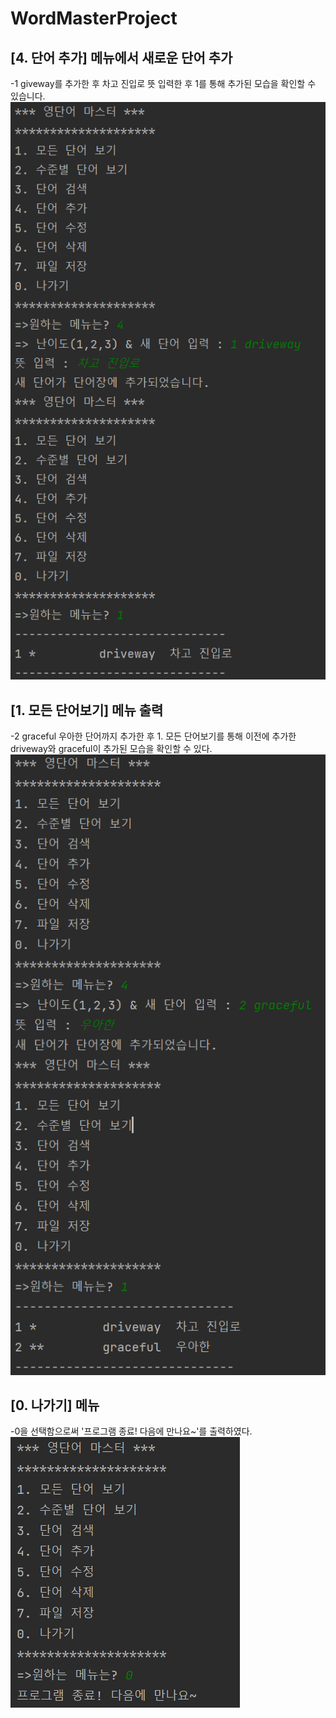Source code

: # WordMasterProject


## [4. 단어 추가] 메뉴에서 새로운 단어 추가
-1 giveway를 추가한 후 차고 진입로 뜻 입력한 후 1를 통해 추가된 모습을 확인할 수 있습니다.
<img src='https://github.com/ChristineKangHee/WordMasterProject/blob/master/screenshots/%5B4.%20%EB%8B%A8%EC%96%B4%20%EC%B6%94%EA%B0%80%5D%20%EB%A9%94%EB%89%B4%EC%97%90%EC%84%9C%20%EC%83%88%EB%A1%9C%EC%9A%B4%20%EB%8B%A8%EC%96%B4%20%EC%B6%94%EA%B0%80-1%20driveway%20.png?raw=true'>


## [1. 모든 단어보기] 메뉴 출력
-2 graceful 우아한 단어까지 추가한 후 1. 모든 단어보기를 통해 이전에 추가한 driveway와 graceful이 추가된 모습을 확인할 수 있다.
<img src='https://github.com/ChristineKangHee/WordMasterProject/blob/master/screenshots/%5B1.%20%EB%AA%A8%EB%93%A0%20%EB%8B%A8%EC%96%B4%EB%B3%B4%EA%B8%B0%5D%20%EB%A9%94%EB%89%B4%EC%97%90%EC%84%9C%20%EC%A0%9C%EB%8C%80%EB%A1%9C%20%EC%B6%9C%EB%A0%A5-1,%202.png?raw=true'>


## [0. 나가기] 메뉴
-0을 선택함으로써 '프로그램 종료! 다음에 만나요~'를 출력하였다.
<img src='https://github.com/ChristineKangHee/WordMasterProject/blob/master/screenshots/%5B0.%20%EB%82%98%EA%B0%80%EA%B8%B0%5D%20%EB%A9%94%EB%89%B4.png?raw=true'>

================

Task prompt:
Reproduce the records exactly, images excluded.

The completed task:
Source code

: # WordMasterProject


## [4. 단어 추가] 메뉴에서 새로운 단어 추가
-1 giveway를 추가한 후 차고 진입로 뜻 입력한 후 1를 통해 추가된 모습을 확인할 수 있습니다.
<img src='https://github.com/ChristineKangHee/WordMasterProject/blob/master/screenshots/%5B4.%20%EB%8B%A8%EC%96%B4%20%EC%B6%94%EA%B0%80%5D%20%EB%A9%94%EB%89%B4%EC%97%90%EC%84%9C%20%EC%83%88%EB%A1%9C%EC%9A%B4%20%EB%8B%A8%EC%96%B4%20%EC%B6%94%EA%B0%80-1%20driveway%20.png?raw=true'>


## [1. 모든 단어보기] 메뉴 출력
-2 graceful 우아한 단어까지 추가한 후 1. 모든 단어보기를 통해 이전에 추가한 driveway와 graceful이 추가된 모습을 확인할 수 있다.
<img src='https://github.com/ChristineKangHee/WordMasterProject/blob/master/screenshots/%5B1.%20%EB%AA%A8%EB%93%A0%20%EB%8B%A8%EC%96%B4%EB%B3%B4%EA%B8%B0%5D%20%EB%A9%94%EB%89%B4%EC%97%90%EC%84%9C%20%EC%A0%9C%EB%8C%80%EB%A1%9C%20%EC%B6%9C%EB%A0%A5-1,%202.png?raw=true'>


## [0. 나가기] 메뉴
-0을 선택함으로써 '프로그램 종료! 다음에 만나요~'를 출력하였다.
<img src='https://github.com/ChristineKangHee/WordMasterProject/blob/master/screenshots/%5B0.%20%EB%82%98%EA%B0%80%EA%B8%B0%5D%20%EB%A9%94%EB%89%B4.png?raw=true'>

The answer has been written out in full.